1. To satisfy creative impulses. For bestselling novelist Isabel Allende, stories begin inside her head and then grow onto the page: “Each story is a seed that starts to grow and grow. When I start writing a book, I have no idea where it’s going.” Allende says she has difficulty separating her real life from the lives of her fictional characters. “I carry the story with me all day, all night, in dreams, all the time,” she says.
Bestselling Novelist Jodi Picoult speaks of hearing her characters’ voices in her head as she’s writing. She calls this “successful schizophrenia” because “I get paid to hear those voices.” Like Allende, Picoult doesn’t always feel in control: “Characters seem to pick their own paths. They have an agenda that I don’t even know about.”
2. Because it's hard. George Orwell compared writing a book to “a long bout of some painful illness.” Sebastian Junger, author of "The Perfect Storm," describes his hardships as a young freelance writer: “In a decade of writing I might have made five thousand dollars. I learned what it feels like to work and work” for almost no reward.

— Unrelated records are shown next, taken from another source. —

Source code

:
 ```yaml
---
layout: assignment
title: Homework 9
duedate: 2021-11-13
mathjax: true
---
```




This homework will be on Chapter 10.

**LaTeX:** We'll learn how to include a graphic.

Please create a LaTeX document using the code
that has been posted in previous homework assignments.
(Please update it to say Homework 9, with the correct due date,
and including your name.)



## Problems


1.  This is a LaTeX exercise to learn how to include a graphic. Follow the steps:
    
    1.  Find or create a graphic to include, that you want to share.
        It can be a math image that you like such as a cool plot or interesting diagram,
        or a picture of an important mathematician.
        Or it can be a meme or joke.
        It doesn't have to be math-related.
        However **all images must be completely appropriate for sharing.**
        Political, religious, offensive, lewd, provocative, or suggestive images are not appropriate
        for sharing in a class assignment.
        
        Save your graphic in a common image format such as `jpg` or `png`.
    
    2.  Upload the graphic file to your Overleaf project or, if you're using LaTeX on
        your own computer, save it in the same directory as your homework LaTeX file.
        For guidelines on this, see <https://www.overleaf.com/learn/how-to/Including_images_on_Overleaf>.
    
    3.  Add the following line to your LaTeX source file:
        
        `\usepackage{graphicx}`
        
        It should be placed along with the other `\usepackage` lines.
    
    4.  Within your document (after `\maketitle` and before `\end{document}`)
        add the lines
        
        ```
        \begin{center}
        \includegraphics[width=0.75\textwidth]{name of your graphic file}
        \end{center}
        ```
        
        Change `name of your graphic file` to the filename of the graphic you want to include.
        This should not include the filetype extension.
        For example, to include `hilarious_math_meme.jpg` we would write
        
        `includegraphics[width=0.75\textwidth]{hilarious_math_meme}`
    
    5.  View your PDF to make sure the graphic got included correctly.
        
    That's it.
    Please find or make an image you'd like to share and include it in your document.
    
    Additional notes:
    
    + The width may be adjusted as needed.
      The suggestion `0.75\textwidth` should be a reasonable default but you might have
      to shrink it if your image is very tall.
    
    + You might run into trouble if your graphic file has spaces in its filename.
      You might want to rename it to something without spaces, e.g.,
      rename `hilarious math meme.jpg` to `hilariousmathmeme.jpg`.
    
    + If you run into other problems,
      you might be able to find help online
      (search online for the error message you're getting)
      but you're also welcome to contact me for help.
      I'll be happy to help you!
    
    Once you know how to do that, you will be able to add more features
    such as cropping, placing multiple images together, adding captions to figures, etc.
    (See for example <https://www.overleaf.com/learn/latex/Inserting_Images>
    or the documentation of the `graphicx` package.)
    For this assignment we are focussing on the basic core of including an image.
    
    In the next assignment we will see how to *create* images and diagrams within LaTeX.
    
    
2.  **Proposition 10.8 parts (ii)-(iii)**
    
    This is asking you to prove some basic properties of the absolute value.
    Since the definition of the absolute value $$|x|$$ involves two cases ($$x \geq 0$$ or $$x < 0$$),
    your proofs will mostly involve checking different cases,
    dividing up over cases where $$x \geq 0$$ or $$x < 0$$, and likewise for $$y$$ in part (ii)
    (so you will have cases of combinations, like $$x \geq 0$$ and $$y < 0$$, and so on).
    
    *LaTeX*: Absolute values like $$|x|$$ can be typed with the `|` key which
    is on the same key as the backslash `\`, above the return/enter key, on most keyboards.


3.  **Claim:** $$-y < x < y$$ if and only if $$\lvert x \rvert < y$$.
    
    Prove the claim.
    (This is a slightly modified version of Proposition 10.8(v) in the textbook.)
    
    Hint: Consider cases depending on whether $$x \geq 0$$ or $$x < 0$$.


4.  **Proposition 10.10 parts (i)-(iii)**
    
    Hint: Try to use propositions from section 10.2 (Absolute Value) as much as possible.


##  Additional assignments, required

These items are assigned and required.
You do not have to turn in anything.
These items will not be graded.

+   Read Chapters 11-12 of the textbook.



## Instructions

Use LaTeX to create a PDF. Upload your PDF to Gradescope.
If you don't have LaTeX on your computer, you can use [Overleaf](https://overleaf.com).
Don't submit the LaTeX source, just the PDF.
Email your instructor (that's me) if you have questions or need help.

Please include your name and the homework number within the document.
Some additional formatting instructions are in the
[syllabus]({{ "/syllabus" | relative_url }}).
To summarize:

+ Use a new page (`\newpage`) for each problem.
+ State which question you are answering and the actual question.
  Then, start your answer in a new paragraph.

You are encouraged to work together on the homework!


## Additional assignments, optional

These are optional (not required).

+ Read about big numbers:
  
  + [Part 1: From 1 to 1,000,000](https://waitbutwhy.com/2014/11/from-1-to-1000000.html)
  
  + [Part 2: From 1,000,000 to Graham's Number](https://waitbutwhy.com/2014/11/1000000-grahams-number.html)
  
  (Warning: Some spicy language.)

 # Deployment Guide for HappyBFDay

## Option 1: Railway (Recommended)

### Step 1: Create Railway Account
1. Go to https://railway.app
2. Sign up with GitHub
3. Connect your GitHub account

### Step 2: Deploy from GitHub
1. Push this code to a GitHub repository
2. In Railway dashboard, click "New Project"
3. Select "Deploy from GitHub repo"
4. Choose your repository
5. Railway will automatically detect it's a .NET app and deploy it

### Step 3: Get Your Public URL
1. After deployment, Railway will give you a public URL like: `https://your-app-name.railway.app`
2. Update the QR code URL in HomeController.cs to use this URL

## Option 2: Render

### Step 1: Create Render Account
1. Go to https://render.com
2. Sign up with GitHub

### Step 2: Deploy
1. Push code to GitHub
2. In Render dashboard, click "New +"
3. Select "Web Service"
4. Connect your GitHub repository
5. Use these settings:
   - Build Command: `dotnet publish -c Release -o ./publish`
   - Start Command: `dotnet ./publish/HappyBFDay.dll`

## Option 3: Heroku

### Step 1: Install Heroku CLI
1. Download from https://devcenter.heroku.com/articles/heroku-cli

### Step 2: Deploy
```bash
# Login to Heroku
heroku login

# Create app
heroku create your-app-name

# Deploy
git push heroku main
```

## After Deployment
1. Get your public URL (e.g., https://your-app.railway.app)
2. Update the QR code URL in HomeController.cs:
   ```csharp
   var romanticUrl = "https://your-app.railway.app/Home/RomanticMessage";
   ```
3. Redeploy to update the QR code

Memoirist Mary Karr agrees, recalling how she overcame similar financial struggles: “For the five years I was teaching in the academic ghetto around Boston [doing stints at Emerson, Tufts, and Harvard], I couldn’t live on my earnings.” But she kept going.
3. For Money. Bestselling author Michael Lewis (“Moneyball”) has achieved a level of financial success that few writers ever reach, but even that comes with a price: “When I started, I was paid nothing. . . . Now I’m paid vast sums for the worst crap. That’s a reason to write now that I didn’t have before.” Writers are like everyone else -- they need to pay the rent and feed their families, just like plumbers and bakers.
4. For self-fulfillment. Joan Didion says her goal is “to find out what I’m thinking . . . and what it means.” For Allende, writing is a matter of survival: “I’m unemployable. What else would I do?” Novelist Jennifer Egan writes because it allows her to live a double life “without destroying my marriage.” So intense is Egan’s immersion that “[s]ometimes I forget I have children, which is very strange.”
Mystery master Sue Grafton began writing because of anger during a difficult divorce. As Maran explains, “Grafton found herself fantasizing about murdering, or at least maiming, her soon-to-be ex-husband. . . . [S]he turned those fantasies into a novel.”
You need not be a fan of all of the 20 writers interviewed to enjoy this absorbing look into the literary life. “Why We Write” is also filled with practical tips on writing, surviving, and thriving. My favorite tip comes from the pragmatic Ms. Picoult: “There is no muse. It’s hard work. You can always edit a bad page, but you can’t edit a blank page.” Ultimately, we write because it's a compulsion that drives us.